[[ EXTRACTED ENTRIES open ]]
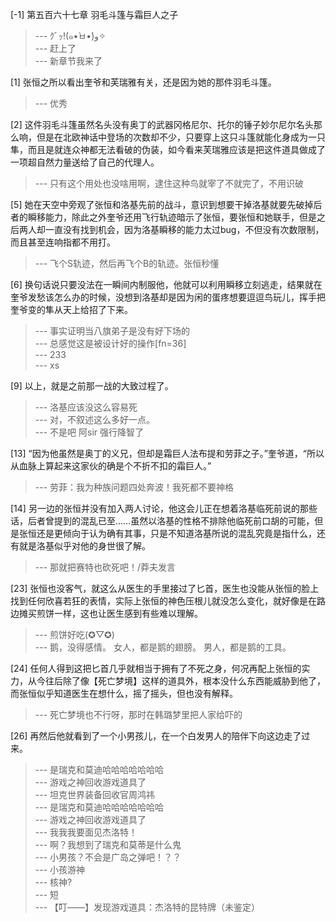 
[-1] 第五百六十七章 羽毛斗篷与霜巨人之子
>--- ｸﾞｯ!(๑•̀ㅂ•́)و✧<br>
>--- 赶上了<br>
>--- 新章节我来了<br>

[1] 张恒之所以看出奎爷和芙瑞雅有关，还是因为她的那件羽毛斗篷。
>--- 优秀<br>

[2] 这件羽毛斗篷虽然名头没有奥丁的武器冈格尼尔、托尔的锤子妙尔尼尔名头那么响，但是在北欧神话中登场的次数却不少，只要穿上这只斗篷就能化身成为一只隼，而且是就连众神都无法看破的伪装，如今看来芙瑞雅应该是把这件道具做成了一项超自然力量送给了自己的代理人。
>--- 只有这个用处也没啥用啊，逮住这种鸟就宰了不就完了，不用识破<br>

[5] 她在天空中旁观了张恒和洛基先前的战斗，意识到想要干掉洛基就要先破掉后者的瞬移能力，除此之外奎爷还用飞行轨迹暗示了张恒，要张恒和她联手，但是之后两人却一直没有找到机会，因为洛基瞬移的能力太过bug，不但没有次数限制，而且甚至连响指都不用打。
>--- 飞个S轨迹，然后再飞个B的轨迹。张恒秒懂<br>

[6] 换句话说只要没法在一瞬间内制服他，他就可以利用瞬移立刻逃走，结果就在奎爷发愁该怎么办的时候，没想到洛基却是因为闲的蛋疼想要逗逗鸟玩儿，挥手把奎爷变的隼从天上给招了下来。
>--- 事实证明当八旗弟子是没有好下场的<br>
>--- 总感觉这是被设计好的操作[fn=36]<br>
>--- 233<br>
>--- xs<br>

[9] 以上，就是之前那一战的大致过程了。
>--- 洛基应该没这么容易死<br>
>--- 对，不叙述这么多好一点。<br>
>--- 不是吧 阿sir 强行降智了<br>

[13] “因为他虽然是奥丁的义兄，但却是霜巨人法布提和劳菲之子。”奎爷道，“所以从血脉上算起来这家伙的确是个不折不扣的霜巨人。”
>--- 劳菲：我为种族问题四处奔波！我死都不要神格<br>

[14] 另一边的张恒并没有加入两人讨论，他这会儿正在想着洛基临死前说的那些话，后者曾提到的混乱已至……虽然以洛基的性格不排除他临死前口胡的可能，但是张恒还是更倾向于认为确有其事，只是不知道洛基所说的混乱究竟是指什么，还有就是洛基似乎对他的身世很了解。
>--- 那就把赛特也砍死吧！/莽夫发言<br>

[23] 张恒也没客气，就这么从医生的手里接过了匕首，医生也没能从张恒的脸上找到任何欣喜若狂的表情，实际上张恒的神色压根儿就没怎么变化，就好像是在路边摊买煎饼一样，这也让医生感到有些难以理解。
>--- 煎饼好吃(✪▽✪)<br>
>--- 鹅，没得感情。
女人，都是鹅的翅膀。
男人，都是鹅的工具。<br>

[24] 任何人得到这把匕首几乎就相当于拥有了不死之身，何况再配上张恒的实力，从今往后除了像【死亡梦境】这样的道具外，根本没什么东西能威胁到他了，而张恒似乎知道医生在想什么，摇了摇头，但也没有解释。
>--- 死亡梦境也不行呀，那时在韩璐梦里把人家给吓的<br>

[26] 再然后他就看到了一个小男孩儿，在一个白发男人的陪伴下向这边走了过来。
>--- 是瑞克和莫迪哈哈哈哈哈哈哈<br>
>--- 游戏之神回收游戏道具了<br>
>--- 坦克世界装备回收官周鸿祎<br>
>--- 是瑞克和莫迪哈哈哈哈哈哈哈<br>
>--- 游戏之神回收游戏道具了<br>
>--- 我我我要面见杰洛特！<br>
>--- 啊？我想到了瑞克和莫蒂是什么鬼<br>
>--- 小男孩？不会是广岛之弹吧！？？<br>
>--- 小孩游神<br>
>--- 核神?<br>
>--- 短<br>
>--- 【叮——】发现游戏道具：杰洛特的昆特牌（未鉴定）<br>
[[ EXTRACTED ENTRIES closed ]]
**TASK DIRECTIONS**
Produce an exact copy of each line of data, skipping embedded images.

**OUTPUT FOR THIS TASK**
[-1] 第五百六十七章 羽毛斗篷与霜巨人之子
>--- ｸﾞｯ!(๑•̀ㅂ•́)و✧<br>
>--- 赶上了<br>
>--- 新章节我来了<br>

[1] 张恒之所以看出奎爷和芙瑞雅有关，还是因为她的那件羽毛斗篷。
>--- 优秀<br>

[2] 这件羽毛斗篷虽然名头没有奥丁的武器冈格尼尔、托尔的锤子妙尔尼尔名头那么响，但是在北欧神话中登场的次数却不少，只要穿上这只斗篷就能化身成为一只隼，而且是就连众神都无法看破的伪装，如今看来芙瑞雅应该是把这件道具做成了一项超自然力量送给了自己的代理人。
>--- 只有这个用处也没啥用啊，逮住这种鸟就宰了不就完了，不用识破<br>

[5] 她在天空中旁观了张恒和洛基先前的战斗，意识到想要干掉洛基就要先破掉后者的瞬移能力，除此之外奎爷还用飞行轨迹暗示了张恒，要张恒和她联手，但是之后两人却一直没有找到机会，因为洛基瞬移的能力太过bug，不但没有次数限制，而且甚至连响指都不用打。
>--- 飞个S轨迹，然后再飞个B的轨迹。张恒秒懂<br>

[6] 换句话说只要没法在一瞬间内制服他，他就可以利用瞬移立刻逃走，结果就在奎爷发愁该怎么办的时候，没想到洛基却是因为闲的蛋疼想要逗逗鸟玩儿，挥手把奎爷变的隼从天上给招了下来。
>--- 事实证明当八旗弟子是没有好下场的<br>
>--- 总感觉这是被设计好的操作[fn=36]<br>
>--- 233<br>
>--- xs<br>

[9] 以上，就是之前那一战的大致过程了。
>--- 洛基应该没这么容易死<br>
>--- 对，不叙述这么多好一点。<br>
>--- 不是吧 阿sir 强行降智了<br>

[13] “因为他虽然是奥丁的义兄，但却是霜巨人法布提和劳菲之子。”奎爷道，“所以从血脉上算起来这家伙的确是个不折不扣的霜巨人。”
>--- 劳菲：我为种族问题四处奔波！我死都不要神格<br>

[14] 另一边的张恒并没有加入两人讨论，他这会儿正在想着洛基临死前说的那些话，后者曾提到的混乱已至……虽然以洛基的性格不排除他临死前口胡的可能，但是张恒还是更倾向于认为确有其事，只是不知道洛基所说的混乱究竟是指什么，还有就是洛基似乎对他的身世很了解。
>--- 那就把赛特也砍死吧！/莽夫发言<br>

[23] 张恒也没客气，就这么从医生的手里接过了匕首，医生也没能从张恒的脸上找到任何欣喜若狂的表情，实际上张恒的神色压根儿就没怎么变化，就好像是在路边摊买煎饼一样，这也让医生感到有些难以理解。
>--- 煎饼好吃(✪▽✪)<br>
>--- 鹅，没得感情。
女人，都是鹅的翅膀。
男人，都是鹅的工具。<br>

[24] 任何人得到这把匕首几乎就相当于拥有了不死之身，何况再配上张恒的实力，从今往后除了像【死亡梦境】这样的道具外，根本没什么东西能威胁到他了，而张恒似乎知道医生在想什么，摇了摇头，但也没有解释。
>--- 死亡梦境也不行呀，那时在韩璐梦里把人家给吓的<br>

[26] 再然后他就看到了一个小男孩儿，在一个白发男人的陪伴下向这边走了过来。
>--- 是瑞克和莫迪哈哈哈哈哈哈哈<br>
>--- 游戏之神回收游戏道具了<br>
>--- 坦克世界装备回收官周鸿祎<br>
>--- 是瑞克和莫迪哈哈哈哈哈哈哈<br>
>--- 游戏之神回收游戏道具了<br>
>--- 我我我要面见杰洛特！<br>
>--- 啊？我想到了瑞克和莫蒂是什么鬼<br>
>--- 小男孩？不会是广岛之弹吧！？？<br>
>--- 小孩游神<br>
>--- 核神?<br>
>--- 短<br>
>--- 【叮——】发现游戏道具：杰洛特的昆特牌（未鉴定）<br>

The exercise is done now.